INSTRUCTIONS FOR THE TASK: Across the data below, count every line where the string "grep" appears. Answer with the number alone.

====== THE RECORDS

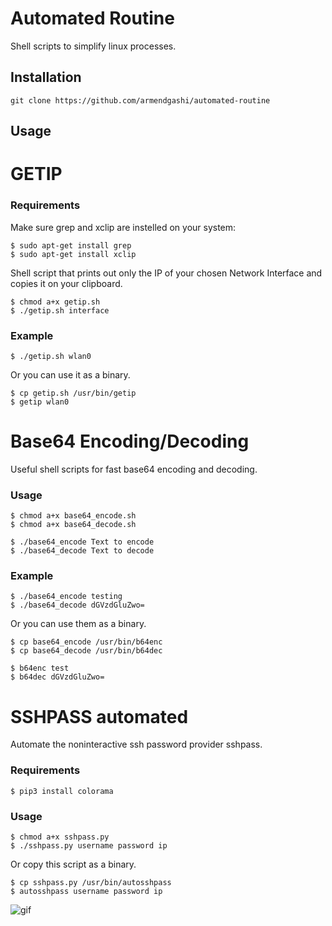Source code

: # Automated Routine

Shell scripts to simplify linux processes.

## Installation

```
git clone https://github.com/armendgashi/automated-routine
```

## Usage

# GETIP

### Requirements

Make sure grep and xclip are instelled on your system:

```
$ sudo apt-get install grep
$ sudo apt-get install xclip
```

Shell script that prints out only the IP of your chosen Network Interface and copies it on your clipboard.

```
$ chmod a+x getip.sh
$ ./getip.sh interface
```

### Example

```
$ ./getip.sh wlan0
```

Or you can use it as a binary.

```
$ cp getip.sh /usr/bin/getip
$ getip wlan0
```

# Base64 Encoding/Decoding

Useful shell scripts for fast base64 encoding and decoding.

### Usage

```
$ chmod a+x base64_encode.sh
$ chmod a+x base64_decode.sh

$ ./base64_encode Text to encode
$ ./base64_decode Text to decode
```

### Example

```
$ ./base64_encode testing
$ ./base64_decode dGVzdGluZwo=
```

Or you can use them as a binary.

```
$ cp base64_encode /usr/bin/b64enc
$ cp base64_decode /usr/bin/b64dec

$ b64enc test
$ b64dec dGVzdGluZwo=
```

# SSHPASS automated

Automate the noninteractive ssh password provider sshpass.

### Requirements

```
$ pip3 install colorama
```

### Usage

```
$ chmod a+x sshpass.py
$ ./sshpass.py username password ip
```

Or copy this script as a binary.

```
$ cp sshpass.py /usr/bin/autosshpass
$ autosshpass username password ip
```



![gif](https://user-images.githubusercontent.com/62258986/82859731-d122bb80-9f17-11ea-9948-6fd6c7ed9bf8.gif)
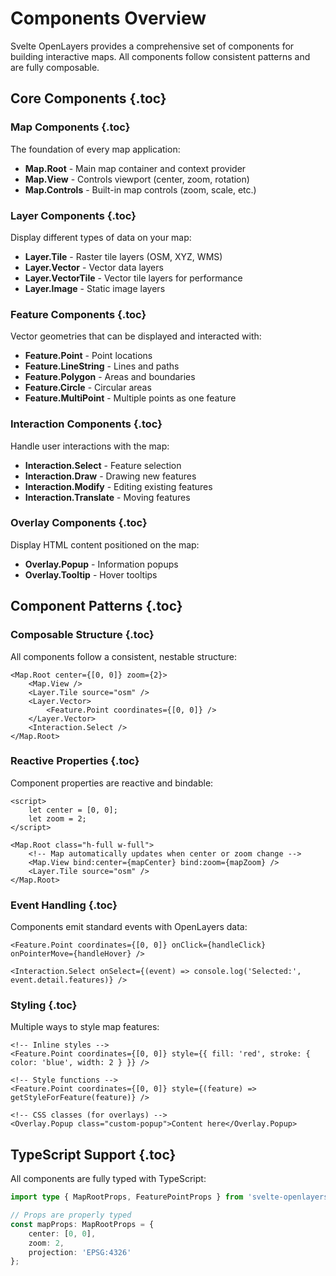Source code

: # Components Overview

Svelte OpenLayers provides a comprehensive set of components for building interactive maps. All components follow consistent patterns and are fully composable.

## Core Components {.toc}

### Map Components {.toc}

The foundation of every map application:

- **Map.Root** - Main map container and context provider
- **Map.View** - Controls viewport (center, zoom, rotation)
- **Map.Controls** - Built-in map controls (zoom, scale, etc.)

### Layer Components {.toc}

Display different types of data on your map:

- **Layer.Tile** - Raster tile layers (OSM, XYZ, WMS)
- **Layer.Vector** - Vector data layers
- **Layer.VectorTile** - Vector tile layers for performance
- **Layer.Image** - Static image layers

### Feature Components {.toc}

Vector geometries that can be displayed and interacted with:

- **Feature.Point** - Point locations
- **Feature.LineString** - Lines and paths
- **Feature.Polygon** - Areas and boundaries
- **Feature.Circle** - Circular areas
- **Feature.MultiPoint** - Multiple points as one feature

### Interaction Components {.toc}

Handle user interactions with the map:

- **Interaction.Select** - Feature selection
- **Interaction.Draw** - Drawing new features
- **Interaction.Modify** - Editing existing features
- **Interaction.Translate** - Moving features

### Overlay Components {.toc}

Display HTML content positioned on the map:

- **Overlay.Popup** - Information popups
- **Overlay.Tooltip** - Hover tooltips

## Component Patterns {.toc}

### Composable Structure {.toc}

All components follow a consistent, nestable structure:

```svelte
<Map.Root center={[0, 0]} zoom={2}>
	<Map.View />
	<Layer.Tile source="osm" />
	<Layer.Vector>
		<Feature.Point coordinates={[0, 0]} />
	</Layer.Vector>
	<Interaction.Select />
</Map.Root>
```

### Reactive Properties {.toc}

Component properties are reactive and bindable:

```svelte
<script>
	let center = [0, 0];
	let zoom = 2;
</script>

<Map.Root class="h-full w-full">
	<!-- Map automatically updates when center or zoom change -->
	<Map.View bind:center={mapCenter} bind:zoom={mapZoom} />
	<Layer.Tile source="osm" />
</Map.Root>
```

### Event Handling {.toc}

Components emit standard events with OpenLayers data:

```svelte
<Feature.Point coordinates={[0, 0]} onClick={handleClick} onPointerMove={handleHover} />

<Interaction.Select onSelect={(event) => console.log('Selected:', event.detail.features)} />
```

### Styling {.toc}

Multiple ways to style map features:

```svelte
<!-- Inline styles -->
<Feature.Point coordinates={[0, 0]} style={{ fill: 'red', stroke: { color: 'blue', width: 2 } }} />

<!-- Style functions -->
<Feature.Point coordinates={[0, 0]} style={(feature) => getStyleForFeature(feature)} />

<!-- CSS classes (for overlays) -->
<Overlay.Popup class="custom-popup">Content here</Overlay.Popup>
```

## TypeScript Support {.toc}

All components are fully typed with TypeScript:

```typescript
import type { MapRootProps, FeaturePointProps } from 'svelte-openlayers';

// Props are properly typed
const mapProps: MapRootProps = {
	center: [0, 0],
	zoom: 2,
	projection: 'EPSG:4326'
};
```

============

REPLY: 2